- WHAT THE EXERCISE ASKS:
The entries contain pictures, which should not appear in the copy; everything else must be reproduced exactly.

--*--

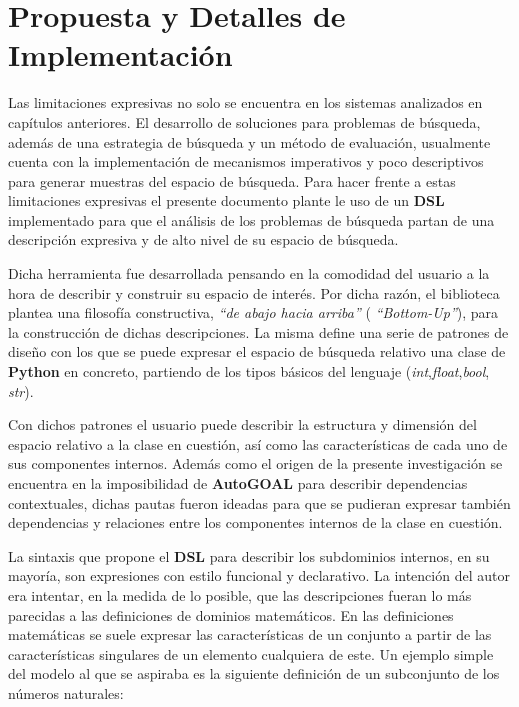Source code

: \chapter{Propuesta y Detalles de Implementación}\label{chapter:proposal}

Las limitaciones expresivas no solo se encuentra en los sistemas analizados
en capítulos anteriores. El desarrollo de soluciones para problemas de búsqueda,
además de una estrategia de búsqueda y un método de evaluación, usualmente cuenta
con la implementación de mecanismos imperativos y poco descriptivos para generar
muestras del espacio de búsqueda. Para hacer frente a estas limitaciones expresivas
el presente documento plante le uso de un {\bf DSL} implementado para que el análisis de
los problemas de búsqueda partan de una descripción expresiva y de alto nivel de su
espacio de búsqueda.

Dicha herramienta fue desarrollada pensando en la comodidad del usuario a la hora de
describir y construir su espacio de interés. Por dicha razón, el biblioteca plantea
una filosofía constructiva, {\it “de abajo hacia arriba”} ({ \it “Bottom-Up”}), para la
construcción de dichas descripciones. La misma define una serie de patrones de diseño
con los que se puede expresar el espacio de búsqueda relativo una clase de {\bf Python} en
concreto, partiendo de los tipos básicos del lenguaje ({\it int},{\it float},{\it bool},
{\it str}).

Con dichos patrones el usuario puede describir la estructura y dimensión del espacio
relativo a la clase en cuestión, así como las características de cada uno de sus
componentes internos. Además como el origen de la presente investigación se encuentra
en la imposibilidad de {\bf AutoGOAL} para describir dependencias contextuales, dichas pautas
fueron ideadas para que se pudieran expresar también dependencias y relaciones entre los
componentes internos de la clase en cuestión.

La sintaxis que propone el {\bf DSL} para describir los subdominios internos, en su mayoría,
son expresiones con estilo funcional y declarativo. La intención del autor era intentar,
en la medida de lo posible, que las descripciones fueran lo más parecidas a las definiciones
de dominios matemáticos. En las definiciones matemáticas se suele expresar las características
de un conjunto a partir de las características singulares de un elemento cualquiera de este.
Un ejemplo simple del modelo al que se aspiraba es la siguiente definición de un subconjunto de
los números naturales:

--*--

- YOUR RESPONSE:
Source code

: \chapter{Propuesta y Detalles de Implementación}\label{chapter:proposal}

Las limitaciones expresivas no solo se encuentra en los sistemas analizados
en capítulos anteriores. El desarrollo de soluciones para problemas de búsqueda,
además de una estrategia de búsqueda y un método de evaluación, usualmente cuenta
con la implementación de mecanismos imperativos y poco descriptivos para generar
muestras del espacio de búsqueda. Para hacer frente a estas limitaciones expresivas
el presente documento plante le uso de un {\bf DSL} implementado para que el análisis de
los problemas de búsqueda partan de una descripción expresiva y de alto nivel de su
espacio de búsqueda.

Dicha herramienta fue desarrollada pensando en la comodidad del usuario a la hora de
describir y construir su espacio de interés. Por dicha razón, el biblioteca plantea
una filosofía constructiva, {\it “de abajo hacia arriba”} ({ \it “Bottom-Up”}), para la
construcción de dichas descripciones. La misma define una serie de patrones de diseño
con los que se puede expresar el espacio de búsqueda relativo una clase de {\bf Python} en
concreto, partiendo de los tipos básicos del lenguaje ({\it int},{\it float},{\it bool},
{\it str}).

Con dichos patrones el usuario puede describir la estructura y dimensión del espacio
relativo a la clase en cuestión, así como las características de cada uno de sus
componentes internos. Además como el origen de la presente investigación se encuentra
en la imposibilidad de {\bf AutoGOAL} para describir dependencias contextuales, dichas pautas
fueron ideadas para que se pudieran expresar también dependencias y relaciones entre los
componentes internos de la clase en cuestión.

La sintaxis que propone el {\bf DSL} para describir los subdominios internos, en su mayoría,
son expresiones con estilo funcional y declarativo. La intención del autor era intentar,
en la medida de lo posible, que las descripciones fueran lo más parecidas a las definiciones
de dominios matemáticos. En las definiciones matemáticas se suele expresar las características
de un conjunto a partir de las características singulares de un elemento cualquiera de este.
Un ejemplo simple del modelo al que se aspiraba es la siguiente definición de un subconjunto de
los números naturales:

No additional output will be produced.